WORK REQUIRED:
Count up the lines of the data below that contain the string "собой", then give only the total.
- Opening Delimiter -
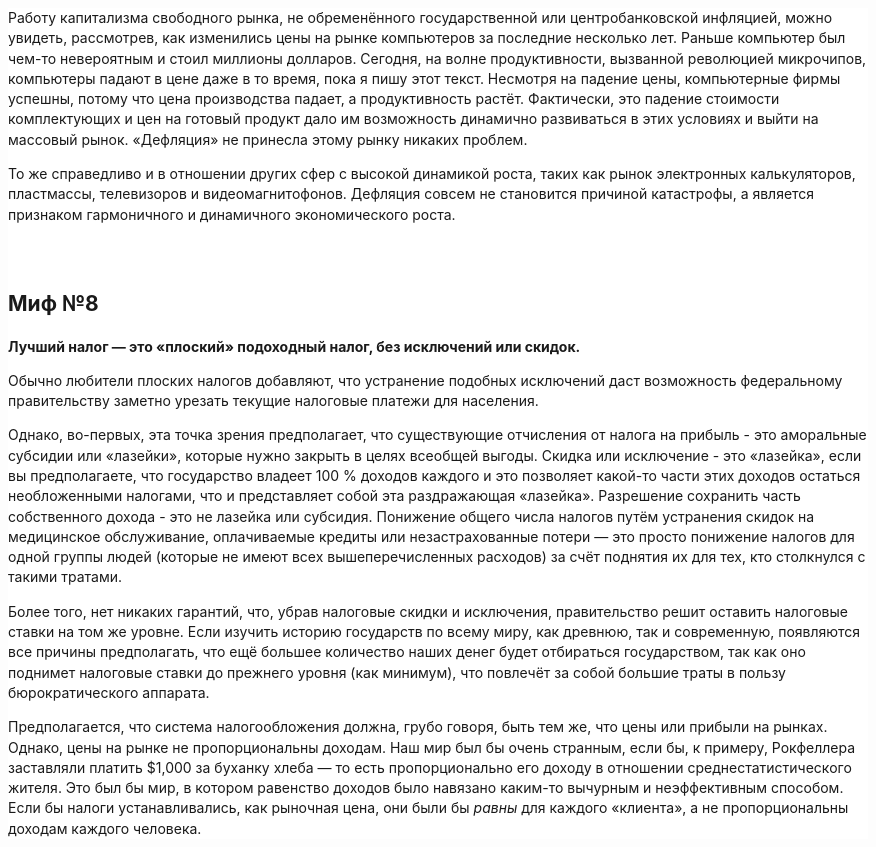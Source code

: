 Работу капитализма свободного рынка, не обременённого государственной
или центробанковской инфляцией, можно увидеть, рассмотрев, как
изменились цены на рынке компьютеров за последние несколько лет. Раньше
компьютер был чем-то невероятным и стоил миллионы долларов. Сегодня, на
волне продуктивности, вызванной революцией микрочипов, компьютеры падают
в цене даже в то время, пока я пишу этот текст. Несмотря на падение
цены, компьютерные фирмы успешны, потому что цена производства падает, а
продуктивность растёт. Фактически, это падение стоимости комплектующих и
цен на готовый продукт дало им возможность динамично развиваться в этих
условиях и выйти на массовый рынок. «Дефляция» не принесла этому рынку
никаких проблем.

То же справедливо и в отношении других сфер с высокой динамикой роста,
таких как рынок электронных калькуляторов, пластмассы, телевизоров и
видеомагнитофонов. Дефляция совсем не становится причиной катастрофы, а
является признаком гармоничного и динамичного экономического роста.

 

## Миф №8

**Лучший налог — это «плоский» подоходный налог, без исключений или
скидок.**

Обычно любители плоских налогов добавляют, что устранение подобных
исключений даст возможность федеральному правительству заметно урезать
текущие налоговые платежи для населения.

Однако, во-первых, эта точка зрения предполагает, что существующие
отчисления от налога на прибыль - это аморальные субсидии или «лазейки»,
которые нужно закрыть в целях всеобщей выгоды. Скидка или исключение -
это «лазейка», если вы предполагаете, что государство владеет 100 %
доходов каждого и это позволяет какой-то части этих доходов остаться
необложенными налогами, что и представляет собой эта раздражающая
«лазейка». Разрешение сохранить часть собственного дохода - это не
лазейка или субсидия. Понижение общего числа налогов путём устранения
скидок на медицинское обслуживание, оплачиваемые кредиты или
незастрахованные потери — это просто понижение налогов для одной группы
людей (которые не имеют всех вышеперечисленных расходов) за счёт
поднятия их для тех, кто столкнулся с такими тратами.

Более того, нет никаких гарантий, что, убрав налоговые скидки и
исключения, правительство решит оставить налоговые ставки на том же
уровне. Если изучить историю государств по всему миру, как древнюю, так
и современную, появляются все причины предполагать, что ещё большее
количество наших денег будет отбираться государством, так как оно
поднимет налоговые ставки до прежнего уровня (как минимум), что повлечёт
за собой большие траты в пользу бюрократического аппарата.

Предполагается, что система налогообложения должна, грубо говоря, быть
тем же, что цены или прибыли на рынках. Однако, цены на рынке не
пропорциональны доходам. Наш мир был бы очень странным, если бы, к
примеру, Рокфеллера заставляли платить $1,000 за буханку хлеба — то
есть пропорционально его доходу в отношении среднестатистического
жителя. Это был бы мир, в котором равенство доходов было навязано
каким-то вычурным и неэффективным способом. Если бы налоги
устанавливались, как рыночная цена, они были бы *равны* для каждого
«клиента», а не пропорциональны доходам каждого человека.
- Closing Delimiter -
- Opening Delimiter -
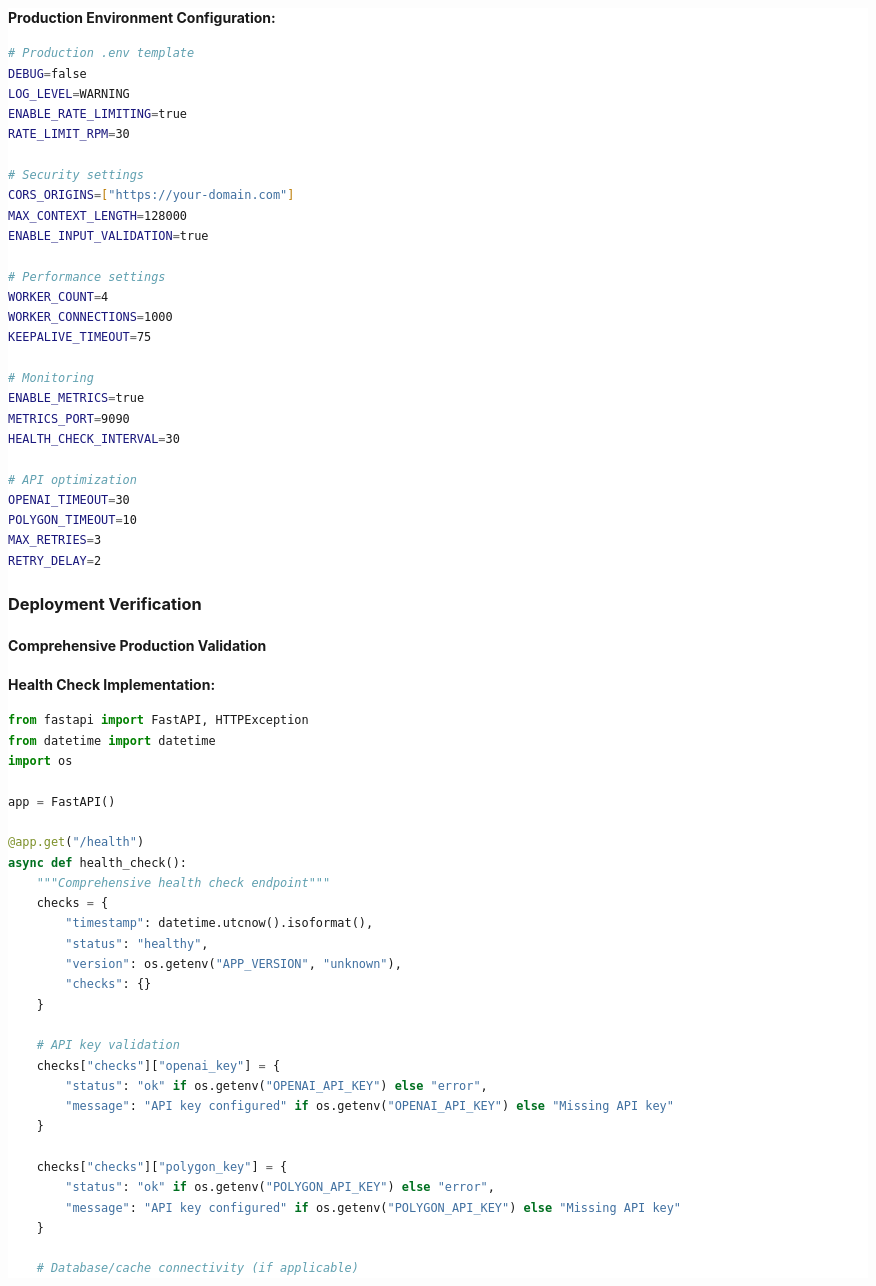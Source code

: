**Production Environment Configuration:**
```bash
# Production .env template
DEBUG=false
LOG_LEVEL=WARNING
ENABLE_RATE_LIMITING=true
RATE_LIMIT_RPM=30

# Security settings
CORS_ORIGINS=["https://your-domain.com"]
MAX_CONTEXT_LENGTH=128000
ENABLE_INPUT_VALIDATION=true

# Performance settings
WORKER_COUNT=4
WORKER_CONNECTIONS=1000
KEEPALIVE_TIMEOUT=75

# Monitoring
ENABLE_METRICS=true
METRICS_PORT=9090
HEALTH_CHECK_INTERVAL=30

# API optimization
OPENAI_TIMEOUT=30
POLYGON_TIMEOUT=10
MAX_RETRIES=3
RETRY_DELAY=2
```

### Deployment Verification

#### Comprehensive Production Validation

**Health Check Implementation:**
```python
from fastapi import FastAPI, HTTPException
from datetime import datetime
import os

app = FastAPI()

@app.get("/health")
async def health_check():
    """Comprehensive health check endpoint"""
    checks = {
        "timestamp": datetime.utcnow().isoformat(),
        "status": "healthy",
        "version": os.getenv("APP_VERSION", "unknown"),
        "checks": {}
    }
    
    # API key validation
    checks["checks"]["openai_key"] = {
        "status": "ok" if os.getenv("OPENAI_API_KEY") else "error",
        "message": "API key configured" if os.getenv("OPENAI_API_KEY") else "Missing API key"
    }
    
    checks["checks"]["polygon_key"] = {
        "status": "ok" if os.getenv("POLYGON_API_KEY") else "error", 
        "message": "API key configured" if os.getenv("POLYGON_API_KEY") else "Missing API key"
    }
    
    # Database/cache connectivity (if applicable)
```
- Closing Delimiter -
- Opening Delimiter -
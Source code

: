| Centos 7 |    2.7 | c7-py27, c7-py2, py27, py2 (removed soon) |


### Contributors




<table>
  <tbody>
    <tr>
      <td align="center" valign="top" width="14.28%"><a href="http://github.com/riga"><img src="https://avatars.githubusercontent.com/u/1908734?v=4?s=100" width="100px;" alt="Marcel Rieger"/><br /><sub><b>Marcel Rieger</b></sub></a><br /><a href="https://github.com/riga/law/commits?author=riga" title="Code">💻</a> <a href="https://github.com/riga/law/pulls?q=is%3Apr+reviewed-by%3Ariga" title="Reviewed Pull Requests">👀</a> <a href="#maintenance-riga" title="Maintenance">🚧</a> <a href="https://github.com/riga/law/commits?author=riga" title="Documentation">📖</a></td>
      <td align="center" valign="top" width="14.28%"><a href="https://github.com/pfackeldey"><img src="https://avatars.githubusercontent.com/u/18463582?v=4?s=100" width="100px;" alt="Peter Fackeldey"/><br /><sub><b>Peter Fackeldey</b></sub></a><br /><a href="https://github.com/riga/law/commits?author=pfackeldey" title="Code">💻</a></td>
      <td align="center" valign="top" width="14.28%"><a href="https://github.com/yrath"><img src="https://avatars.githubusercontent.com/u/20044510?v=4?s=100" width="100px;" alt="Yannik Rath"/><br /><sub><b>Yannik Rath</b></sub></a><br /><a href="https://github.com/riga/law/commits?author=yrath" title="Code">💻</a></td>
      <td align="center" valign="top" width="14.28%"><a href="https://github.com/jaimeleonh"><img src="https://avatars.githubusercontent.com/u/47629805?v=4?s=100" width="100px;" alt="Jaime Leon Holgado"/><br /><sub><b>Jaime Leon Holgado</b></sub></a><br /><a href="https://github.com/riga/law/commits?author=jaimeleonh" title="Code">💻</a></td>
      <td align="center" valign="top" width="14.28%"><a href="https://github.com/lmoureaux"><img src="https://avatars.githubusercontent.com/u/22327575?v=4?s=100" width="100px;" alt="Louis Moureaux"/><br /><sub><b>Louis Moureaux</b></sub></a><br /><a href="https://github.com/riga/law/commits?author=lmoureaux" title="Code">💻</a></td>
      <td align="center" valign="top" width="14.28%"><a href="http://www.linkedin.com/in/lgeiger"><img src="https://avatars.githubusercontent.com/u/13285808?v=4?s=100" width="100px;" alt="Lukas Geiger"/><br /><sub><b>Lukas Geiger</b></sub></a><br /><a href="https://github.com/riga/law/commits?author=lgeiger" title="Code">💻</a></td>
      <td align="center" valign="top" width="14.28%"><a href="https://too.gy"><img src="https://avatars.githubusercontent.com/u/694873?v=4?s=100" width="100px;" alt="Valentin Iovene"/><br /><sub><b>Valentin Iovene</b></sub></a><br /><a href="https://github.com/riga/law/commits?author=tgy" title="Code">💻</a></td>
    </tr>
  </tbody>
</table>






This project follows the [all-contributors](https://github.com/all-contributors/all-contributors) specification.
- Closing Delimiter -
TASK SOLUTION:
2